Deberíamos de hacernos con una buena definición de la novela. Y de la realidad. El problema es que a estas alturas no es fácil encontrar dos personas que se pongan fácilmente de acuerdo sobre estas dos amplias cuestiones. Y me parece que todavía se juega con conceptos definidos en el cercano siglo XIX.El que las novelas del siglo XIX sean el prototipo de novela demuestra, precisamente, que los criterios para juzgar las novelas responden a los criterios de una época que muy pocos de los que ahora poblamos el mundo hemos conocido. Aquellos novelistas afrontaban sus obras con el optimismo que les infundía un mundo que se creía en condiciones de mejorar continuamente y se proponían que ese mundo cupiese en una novela. Y cabía. Querían llevar a sus libros pedazos de la realidad, no meros reflejos, y así, algo después, los analistas políticos nos han recomendado que leamos las novelas del XIX mucho más que un tratado social o un estudio económico, si queremos conocer a fondo aquella época. Y no es que eso fuera fácil ni que la época en esas novelas descrita o atrapada fuera en sí menos compleja de lo que es la nuestra. Es que ellos, los novelistas, estaban convendidos de que esa operación, reflejar la realidad, se podía hacer. Creían en ello y lo lograban. Sus minuciosas descripciones, sus intensas historias de amor, su exploración psicológica de la reacción del hombre ante el crimen, el fracaso, el éxito, la destrucción o el amor, responden a su convicción de que todo puede explicarse. Y así, y con mucho talento, consiguieron páginas maestras.

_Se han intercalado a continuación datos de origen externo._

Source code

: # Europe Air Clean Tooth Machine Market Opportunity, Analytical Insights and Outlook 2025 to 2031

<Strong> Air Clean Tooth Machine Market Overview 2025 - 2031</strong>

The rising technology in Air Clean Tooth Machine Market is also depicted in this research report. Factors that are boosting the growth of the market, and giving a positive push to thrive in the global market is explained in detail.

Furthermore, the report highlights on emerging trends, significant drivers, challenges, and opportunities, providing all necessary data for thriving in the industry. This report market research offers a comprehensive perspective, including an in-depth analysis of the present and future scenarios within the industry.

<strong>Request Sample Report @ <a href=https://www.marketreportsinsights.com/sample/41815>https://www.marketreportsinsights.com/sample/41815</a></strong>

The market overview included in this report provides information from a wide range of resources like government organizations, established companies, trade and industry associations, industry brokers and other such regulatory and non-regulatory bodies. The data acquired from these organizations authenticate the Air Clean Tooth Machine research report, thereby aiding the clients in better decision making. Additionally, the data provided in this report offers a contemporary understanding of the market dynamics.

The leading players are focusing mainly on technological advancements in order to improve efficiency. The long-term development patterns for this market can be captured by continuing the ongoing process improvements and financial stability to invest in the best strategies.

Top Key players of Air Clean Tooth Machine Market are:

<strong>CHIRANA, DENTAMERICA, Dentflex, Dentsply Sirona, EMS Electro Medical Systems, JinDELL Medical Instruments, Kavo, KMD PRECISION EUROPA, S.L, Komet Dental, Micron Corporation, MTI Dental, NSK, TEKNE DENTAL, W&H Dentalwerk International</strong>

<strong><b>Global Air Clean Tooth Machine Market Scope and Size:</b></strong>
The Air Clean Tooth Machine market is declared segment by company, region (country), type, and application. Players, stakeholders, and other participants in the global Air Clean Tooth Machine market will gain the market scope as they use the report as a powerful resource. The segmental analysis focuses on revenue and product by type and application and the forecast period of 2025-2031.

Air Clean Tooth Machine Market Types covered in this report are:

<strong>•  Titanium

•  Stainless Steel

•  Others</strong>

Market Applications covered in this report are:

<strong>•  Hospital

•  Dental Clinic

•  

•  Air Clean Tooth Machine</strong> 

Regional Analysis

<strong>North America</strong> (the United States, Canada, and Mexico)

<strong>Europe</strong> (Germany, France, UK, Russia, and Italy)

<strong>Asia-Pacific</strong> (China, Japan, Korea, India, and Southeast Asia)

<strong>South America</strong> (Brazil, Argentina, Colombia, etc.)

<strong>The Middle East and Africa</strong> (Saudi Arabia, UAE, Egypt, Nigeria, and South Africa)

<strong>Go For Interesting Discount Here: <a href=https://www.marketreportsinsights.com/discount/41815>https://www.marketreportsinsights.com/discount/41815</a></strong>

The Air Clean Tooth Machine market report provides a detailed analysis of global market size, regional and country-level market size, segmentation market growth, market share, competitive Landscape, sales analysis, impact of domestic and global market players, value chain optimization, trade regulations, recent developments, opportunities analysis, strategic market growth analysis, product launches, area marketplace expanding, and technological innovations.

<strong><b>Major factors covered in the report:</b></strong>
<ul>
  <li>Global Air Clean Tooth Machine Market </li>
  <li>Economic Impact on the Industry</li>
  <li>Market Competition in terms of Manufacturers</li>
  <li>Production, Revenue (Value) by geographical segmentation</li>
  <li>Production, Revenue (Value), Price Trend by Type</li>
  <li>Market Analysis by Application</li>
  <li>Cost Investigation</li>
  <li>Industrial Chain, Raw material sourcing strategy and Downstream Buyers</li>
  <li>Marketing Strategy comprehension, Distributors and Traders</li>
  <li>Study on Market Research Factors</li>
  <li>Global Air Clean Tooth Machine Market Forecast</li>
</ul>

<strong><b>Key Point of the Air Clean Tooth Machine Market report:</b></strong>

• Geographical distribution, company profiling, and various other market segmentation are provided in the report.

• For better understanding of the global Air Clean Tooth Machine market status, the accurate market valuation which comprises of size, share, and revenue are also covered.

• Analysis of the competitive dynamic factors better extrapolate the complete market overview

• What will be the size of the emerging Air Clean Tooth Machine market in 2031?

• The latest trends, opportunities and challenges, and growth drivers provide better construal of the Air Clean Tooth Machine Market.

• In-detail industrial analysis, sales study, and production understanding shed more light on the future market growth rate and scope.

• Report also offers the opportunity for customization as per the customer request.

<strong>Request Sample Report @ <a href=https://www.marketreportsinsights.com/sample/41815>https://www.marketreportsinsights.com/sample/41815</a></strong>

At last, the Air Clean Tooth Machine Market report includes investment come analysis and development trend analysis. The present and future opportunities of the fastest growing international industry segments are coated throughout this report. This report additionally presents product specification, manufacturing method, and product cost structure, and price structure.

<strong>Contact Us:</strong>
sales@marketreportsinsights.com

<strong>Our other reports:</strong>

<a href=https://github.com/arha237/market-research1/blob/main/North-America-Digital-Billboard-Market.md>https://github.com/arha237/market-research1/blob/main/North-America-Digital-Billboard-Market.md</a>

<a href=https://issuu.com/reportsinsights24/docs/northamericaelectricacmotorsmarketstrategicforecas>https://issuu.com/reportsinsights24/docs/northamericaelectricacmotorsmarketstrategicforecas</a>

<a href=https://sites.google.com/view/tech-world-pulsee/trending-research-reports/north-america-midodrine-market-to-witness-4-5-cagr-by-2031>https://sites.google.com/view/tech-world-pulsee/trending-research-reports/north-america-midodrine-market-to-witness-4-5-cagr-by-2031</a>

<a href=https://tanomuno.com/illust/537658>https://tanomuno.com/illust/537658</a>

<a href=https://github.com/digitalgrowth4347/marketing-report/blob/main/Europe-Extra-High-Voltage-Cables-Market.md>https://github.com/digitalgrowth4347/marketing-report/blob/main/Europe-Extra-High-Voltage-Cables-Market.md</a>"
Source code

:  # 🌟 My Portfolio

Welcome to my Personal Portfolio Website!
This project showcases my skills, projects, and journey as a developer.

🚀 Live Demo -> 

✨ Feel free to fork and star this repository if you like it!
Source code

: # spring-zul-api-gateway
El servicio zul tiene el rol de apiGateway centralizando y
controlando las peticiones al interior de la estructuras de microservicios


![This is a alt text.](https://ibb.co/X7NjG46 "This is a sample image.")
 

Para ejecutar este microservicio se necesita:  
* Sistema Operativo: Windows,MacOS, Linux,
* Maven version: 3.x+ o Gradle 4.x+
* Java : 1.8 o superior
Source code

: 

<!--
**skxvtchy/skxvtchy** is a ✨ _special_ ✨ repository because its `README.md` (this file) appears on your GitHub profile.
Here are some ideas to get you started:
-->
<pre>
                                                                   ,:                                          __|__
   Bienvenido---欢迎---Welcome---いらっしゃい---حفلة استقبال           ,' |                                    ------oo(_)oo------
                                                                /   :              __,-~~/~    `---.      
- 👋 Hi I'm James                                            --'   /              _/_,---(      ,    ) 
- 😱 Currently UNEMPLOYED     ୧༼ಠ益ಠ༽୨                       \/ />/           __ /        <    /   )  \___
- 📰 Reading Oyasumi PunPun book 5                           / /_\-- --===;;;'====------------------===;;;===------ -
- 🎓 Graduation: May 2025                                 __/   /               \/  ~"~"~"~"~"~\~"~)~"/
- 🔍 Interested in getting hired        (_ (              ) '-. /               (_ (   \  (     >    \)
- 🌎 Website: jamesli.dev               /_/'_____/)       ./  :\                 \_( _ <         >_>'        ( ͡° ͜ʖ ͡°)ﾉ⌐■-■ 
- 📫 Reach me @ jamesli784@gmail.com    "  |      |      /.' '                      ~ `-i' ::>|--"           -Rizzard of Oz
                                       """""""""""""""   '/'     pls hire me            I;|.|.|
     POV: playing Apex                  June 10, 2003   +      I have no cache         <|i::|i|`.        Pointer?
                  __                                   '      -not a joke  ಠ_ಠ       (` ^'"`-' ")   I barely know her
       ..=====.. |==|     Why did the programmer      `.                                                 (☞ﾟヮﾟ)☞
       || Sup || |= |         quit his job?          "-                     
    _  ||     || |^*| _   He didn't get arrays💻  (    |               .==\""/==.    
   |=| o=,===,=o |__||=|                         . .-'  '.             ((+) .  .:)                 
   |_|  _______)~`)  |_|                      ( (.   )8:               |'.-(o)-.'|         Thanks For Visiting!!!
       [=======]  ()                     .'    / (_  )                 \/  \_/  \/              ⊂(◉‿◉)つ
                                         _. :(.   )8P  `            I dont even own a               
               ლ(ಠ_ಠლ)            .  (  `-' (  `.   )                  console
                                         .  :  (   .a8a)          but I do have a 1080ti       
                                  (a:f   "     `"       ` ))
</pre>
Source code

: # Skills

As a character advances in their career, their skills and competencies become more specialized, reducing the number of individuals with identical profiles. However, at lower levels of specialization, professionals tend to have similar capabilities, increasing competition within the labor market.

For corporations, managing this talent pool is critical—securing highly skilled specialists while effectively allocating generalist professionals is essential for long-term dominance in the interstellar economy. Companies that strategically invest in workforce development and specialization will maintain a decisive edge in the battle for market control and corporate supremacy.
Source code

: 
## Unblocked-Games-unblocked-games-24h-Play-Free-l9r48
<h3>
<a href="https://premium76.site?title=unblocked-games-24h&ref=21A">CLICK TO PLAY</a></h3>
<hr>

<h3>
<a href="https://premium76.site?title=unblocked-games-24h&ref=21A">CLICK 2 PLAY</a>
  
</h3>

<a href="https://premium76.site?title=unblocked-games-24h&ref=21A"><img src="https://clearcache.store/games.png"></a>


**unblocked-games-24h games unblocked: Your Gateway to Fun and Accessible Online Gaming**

El novelista de hoy puede envidiar aquel pasado optimismo que tan buena herencia nos ha dejado, pero no podrá recuperarlo. Puede que este mundo quepa tan mal o tan bien en las páginas de un libro como en el pasado, pero ese optimismo ha sido barrido. La realidad se nos escapa por todas partes, nos desborda. ¿Cómo no lo desbordó al escritor del XIX? ¿Acaso era, en sí misma, aquella realidad más manejable? Aunque habrá quienes piensen que sí, tengo la impresión de que la realidad, contemplada con los ojos de hoy, siempre parece desbordante. Y creo que, por lo contrario, pese a todas las dificultades y retos que cada novelista tuvo y se planteó, a ellos, los del XIX, la realidad no les parecía desbordante. Porque nada era tan desbordante en ese siglo de fe y de entusiasmo en el que el hombre todavía confiaba en sus propios valores.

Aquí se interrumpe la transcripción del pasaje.